Lorsque j'ai entendu parler de cette première "austenerie", parue en 1913, sur la blogosphère, mon intérêt a été émoustillé. Et j'ai été ravie qu'une amie me la prête.

Dans ce roman, Sybil G. Brinton s'est amusée à reprendre tous les protagonistes du panthéon austenien. Imaginez des chapitres où des héros aussi aimés que Darcy et le capitaine Wenwtorth se croisent!  Sans que cela paraisse télescopé ou artificiel.

Voilà un vaste défi que cet auteur a relevé avec un certain talent. Autour d'une intrigue centrée sur les amours de Georgiana Darcy et du colonel Fitzwilliam, elle parvient à évoquer les personnages  développés chez son modèle.  Sans qu'ils aient perdu leurs caractéristiques originelles. Ainsi, Elizabeth conserve son esprit vif et acéré, Emma sa maladresse et son aveuglement légendaire dans les histoires de cœur....

On apprend avec joie ce qu'ils sont devenus et certains connaissent une issue enfin heureuse...

Bel hommage que ce développement autour de tous les êtres austeniens marquants...

Bel hommage aussi que cette idée de reprendre les fils narratifs du panthéon austenien.

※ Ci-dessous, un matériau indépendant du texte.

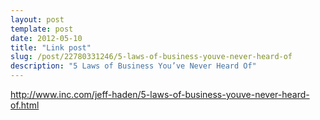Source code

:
 ```yaml
---
layout: post
template: post
date: 2012-05-10
title: "Link post"
slug: /post/22780331246/5-laws-of-business-youve-never-heard-of
description: "5 Laws of Business You’ve Never Heard Of"
---
```

<http://www.inc.com/jeff-haden/5-laws-of-business-youve-never-heard-of.html>

<p> </p>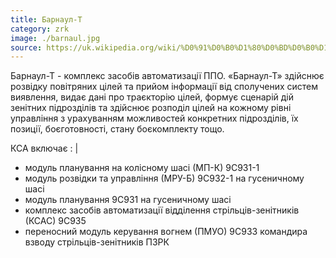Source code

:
 ```yaml
---
title: Барнаул-Т
category: zrk
image: ./barnaul.jpg
source: https://uk.wikipedia.org/wiki/%D0%91%D0%B0%D1%80%D0%BD%D0%B0%D1%83%D0%BB-%D0%A2
---
```


Барнаул-Т - комплекс засобів автоматизації ППО. «Барнаул-Т» здійснює розвідку повітряних цілей та прийом інформації від сполучених систем виявлення, видає дані про траєкторію цілей, формує сценарій дій зенітних підрозділів та здійснює розподіл цілей на кожному рівні управління з урахуванням можливостей конкретних підрозділів, їх позиції, боєготовності, стану боєкомплекту тощо.

КСА включає : |
* модуль планування на колісному шасі (МП-К) 9C931-1
* модуль розвідки та управління (МРУ-Б) 9С932-1 на гусеничному шасі
* модуль планування 9С931 на гусеничному шасі
* комплекс засобів автоматизації відділення стрільців-зенітників (КСАС) 9C935
* переносний модуль керування вогнем (ПМУО) 9С933 командира взводу стрільців-зенітників ПЗРК
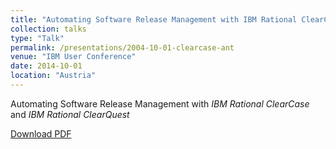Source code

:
 ```yaml
---
title: "Automating Software Release Management with IBM Rational ClearCase and IBM Rational ClearQuest"
collection: talks
type: "Talk"
permalink: /presentations/2004-10-01-clearcase-ant
venue: "IBM User Conference"
date: 2014-10-01
location: "Austria"
---
```


Automating Software Release Management with _IBM Rational ClearCase_ and _IBM Rational ClearQuest_

[Download PDF](/files/pdf/Automating-Software-Release-Management-with-ClearCase-and-ClearQuest.pdf)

Quiproquos amoureux, échanges épistolaires, mauvaises impressions, propositions de mariage repoussées.... Autant de péripéties qu'on suit avec plaisir...

C'est là le maître mot justement de Darcy à Wentworth: le plaisir. Plaisir de passer quelques heures en compagnie de ces héros qu'on affectionne...Plaisir aussi de retrouver des histoires qu'on a aimées.

En revanche, j'ai trouvé dommage que la plume ne soit pas aussi ironique et drôle que celle du modèle...

Bref, vous l'aurez compris: cette lecture se révèle agréable. Mais je la recommanderai plus aux fans de Jane Austen car j'ai peur que les néophytes se perdent devant le trop grand nombre de références.

Milady, 2015, 472 pages

Billet dans le cadre du challenge A year in England et dans le cadre du challenge Un pavé...par mois.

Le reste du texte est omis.